# TASK REQUIREMENTS:
Whichever lines include the word "https", copy them as they appear in the data.

# MATERIAL SHOWN:
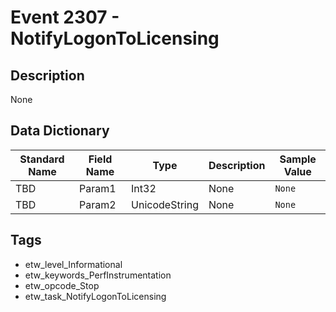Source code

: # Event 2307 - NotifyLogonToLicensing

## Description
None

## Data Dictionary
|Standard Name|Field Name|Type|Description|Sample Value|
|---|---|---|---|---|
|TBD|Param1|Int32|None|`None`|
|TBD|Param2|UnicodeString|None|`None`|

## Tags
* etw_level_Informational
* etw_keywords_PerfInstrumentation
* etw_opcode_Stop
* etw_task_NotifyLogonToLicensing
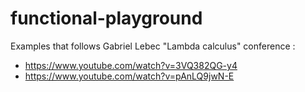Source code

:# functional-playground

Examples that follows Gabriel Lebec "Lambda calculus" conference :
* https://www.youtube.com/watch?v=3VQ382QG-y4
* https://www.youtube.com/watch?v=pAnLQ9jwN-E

---

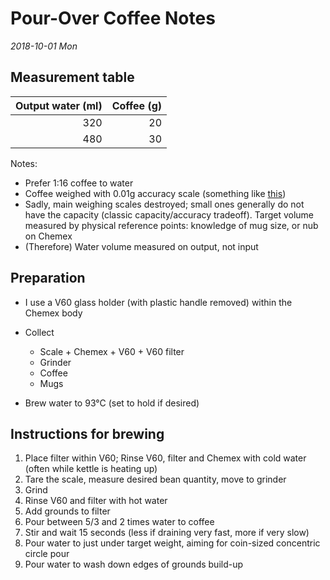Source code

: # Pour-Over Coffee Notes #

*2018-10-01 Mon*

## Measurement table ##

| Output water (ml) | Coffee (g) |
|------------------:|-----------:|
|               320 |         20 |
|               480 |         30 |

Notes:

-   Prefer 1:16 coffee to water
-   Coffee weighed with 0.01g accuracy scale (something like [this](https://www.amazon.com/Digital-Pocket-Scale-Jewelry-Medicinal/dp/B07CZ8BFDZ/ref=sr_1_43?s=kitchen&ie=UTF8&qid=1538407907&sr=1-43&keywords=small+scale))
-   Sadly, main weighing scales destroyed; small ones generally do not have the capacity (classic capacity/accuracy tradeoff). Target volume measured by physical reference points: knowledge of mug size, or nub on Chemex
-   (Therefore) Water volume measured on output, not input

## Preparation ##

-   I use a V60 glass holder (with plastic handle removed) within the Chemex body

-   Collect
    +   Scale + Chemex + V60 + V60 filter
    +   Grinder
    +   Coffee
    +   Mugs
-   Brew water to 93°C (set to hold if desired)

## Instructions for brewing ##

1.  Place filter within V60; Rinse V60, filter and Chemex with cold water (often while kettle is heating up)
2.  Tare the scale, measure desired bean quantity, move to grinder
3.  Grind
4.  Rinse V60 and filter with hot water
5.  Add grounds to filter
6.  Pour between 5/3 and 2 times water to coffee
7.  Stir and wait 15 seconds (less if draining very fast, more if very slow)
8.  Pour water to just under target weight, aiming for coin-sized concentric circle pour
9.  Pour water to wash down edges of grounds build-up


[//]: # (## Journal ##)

# TASK SOLUTION:
* https://www.youtube.com/watch?v=3VQ382QG-y4
* https://www.youtube.com/watch?v=pAnLQ9jwN-E
-   Coffee weighed with 0.01g accuracy scale (something like [this](https://www.amazon.com/Digital-Pocket-Scale-Jewelry-Medicinal/dp/B07CZ8BFDZ/ref=sr_1_43?s=kitchen&ie=UTF8&qid=1538407907&sr=1-43&keywords=small+scale))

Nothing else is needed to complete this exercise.